While the basic K-26 design was shared by these manufacturers, some of them carried on building watches using movements of the same fundamental design under various names, incorporating further refinements and alterations, such as shockproofing, and automatic day/date indicators. For instance, Petrodvorets used brand names including Lotos, Majak ("Маяк", Lighthouse), Neva ("Нева", the Neva River), Start ("Старт"), Svet ("Свет", Light), and Raketa (Ракета, Rocket), which eventually became the firm's single brand name from 1962. The Chistopol plant produced Chaika ("Чайка", Seagull), Druzhba ("Дружба", Friendship), Jantar ("Янтарь", Amber), Kama ("Кама", River Kama), Kolos ("Колос", Spike), Raduga ("Радуга", Rainbow), Rubin ("Рубин"), Saturn ("Сатурн"), Uran ("Уран"), and Vostok, which became the standard brand for the company.

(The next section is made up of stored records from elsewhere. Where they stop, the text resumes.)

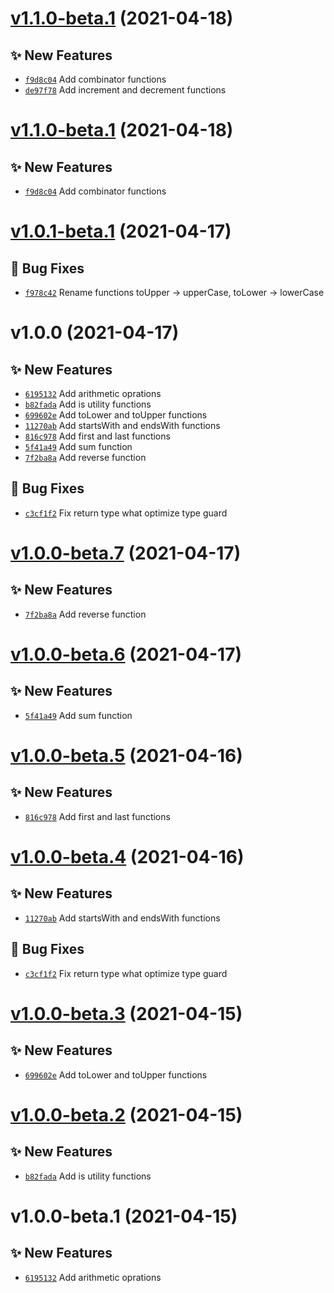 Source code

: # [v1.1.0-beta.1](https://github.com/TomokiMiyauci/fonction/compare/v1.0.1-beta.1...v1.1.0-beta.1) (2021-04-18)

## ✨ New Features
- [`f9d8c04`](https://github.com/TomokiMiyauci/fonction/commit/f9d8c04)   Add combinator functions 
- [`de97f78`](https://github.com/TomokiMiyauci/fonction/commit/de97f78)   Add increment and decrement functions

# [v1.1.0-beta.1](https://github.com/TomokiMiyauci/fonction/compare/v1.0.1-beta.1...v1.1.0-beta.1) (2021-04-18)

## ✨ New Features
- [`f9d8c04`](https://github.com/TomokiMiyauci/fonction/commit/f9d8c04)   Add combinator functions

# [v1.0.1-beta.1](https://github.com/TomokiMiyauci/fonction/compare/v1.0.0...v1.0.1-beta.1) (2021-04-17)

## 🐛 Bug Fixes
- [`f978c42`](https://github.com/TomokiMiyauci/fonction/commit/f978c42)   Rename functions toUpper -&gt; upperCase, toLower -&gt; lowerCase

# v1.0.0 (2021-04-17)

## ✨ New Features
- [`6195132`](https://github.com/TomokiMiyauci/fonction/commit/6195132)   Add arithmetic oprations 
- [`b82fada`](https://github.com/TomokiMiyauci/fonction/commit/b82fada)   Add is utility functions 
- [`699602e`](https://github.com/TomokiMiyauci/fonction/commit/699602e)   Add toLower and toUpper functions 
- [`11270ab`](https://github.com/TomokiMiyauci/fonction/commit/11270ab)   Add startsWith and endsWith functions 
- [`816c978`](https://github.com/TomokiMiyauci/fonction/commit/816c978)   Add first and last functions 
- [`5f41a49`](https://github.com/TomokiMiyauci/fonction/commit/5f41a49)   Add sum function 
- [`7f2ba8a`](https://github.com/TomokiMiyauci/fonction/commit/7f2ba8a)   Add reverse function 

## 🐛 Bug Fixes
- [`c3cf1f2`](https://github.com/TomokiMiyauci/fonction/commit/c3cf1f2)   Fix return type what optimize type guard

# [v1.0.0-beta.7](https://github.com/TomokiMiyauci/fonction/compare/v1.0.0-beta.6...v1.0.0-beta.7) (2021-04-17)

## ✨ New Features
- [`7f2ba8a`](https://github.com/TomokiMiyauci/fonction/commit/7f2ba8a)   Add reverse function

# [v1.0.0-beta.6](https://github.com/TomokiMiyauci/fonction/compare/v1.0.0-beta.5...v1.0.0-beta.6) (2021-04-17)

## ✨ New Features
- [`5f41a49`](https://github.com/TomokiMiyauci/fonction/commit/5f41a49)   Add sum function

# [v1.0.0-beta.5](https://github.com/TomokiMiyauci/fonction/compare/v1.0.0-beta.4...v1.0.0-beta.5) (2021-04-16)

## ✨ New Features
- [`816c978`](https://github.com/TomokiMiyauci/fonction/commit/816c978)   Add first and last functions

# [v1.0.0-beta.4](https://github.com/TomokiMiyauci/fonction/compare/v1.0.0-beta.3...v1.0.0-beta.4) (2021-04-16)

## ✨ New Features
- [`11270ab`](https://github.com/TomokiMiyauci/fonction/commit/11270ab)   Add startsWith and endsWith functions 

## 🐛 Bug Fixes
- [`c3cf1f2`](https://github.com/TomokiMiyauci/fonction/commit/c3cf1f2)   Fix return type what optimize type guard

# [v1.0.0-beta.3](https://github.com/TomokiMiyauci/fonction/compare/v1.0.0-beta.2...v1.0.0-beta.3) (2021-04-15)

## ✨ New Features
- [`699602e`](https://github.com/TomokiMiyauci/fonction/commit/699602e)   Add toLower and toUpper functions

# [v1.0.0-beta.2](https://github.com/TomokiMiyauci/fonction/compare/v1.0.0-beta.1...v1.0.0-beta.2) (2021-04-15)

## ✨ New Features
- [`b82fada`](https://github.com/TomokiMiyauci/fonction/commit/b82fada)   Add is utility functions

# v1.0.0-beta.1 (2021-04-15)

## ✨ New Features
- [`6195132`](https://github.com/TomokiMiyauci/fonction/commit/6195132)   Add arithmetic oprations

First Moscow Watch Factory further developed a centre-second variant of this movement and it was not only made under the Pobeda name, but also became the basis of a generation of watches including the Sportivnie ("Спортивные", for sportsman), Sturmanskie ("Штурманские", for navigator), etc. A lasting legacy of the Pobeda can be seen in the Raketa 2609-series movements: while still in production, they are dimensionally fully compatible with the K-26.

Pobeda watches were sold across the Soviet Union and many other Warsaw Pact nations, and today they are ubiquitous in Eastern Europe and Central Asia. Many Pobeda watches were created to commemorate special occasions, such as victories in battle, Party congresses, or space flights. These commemorative watches were often given as gifts.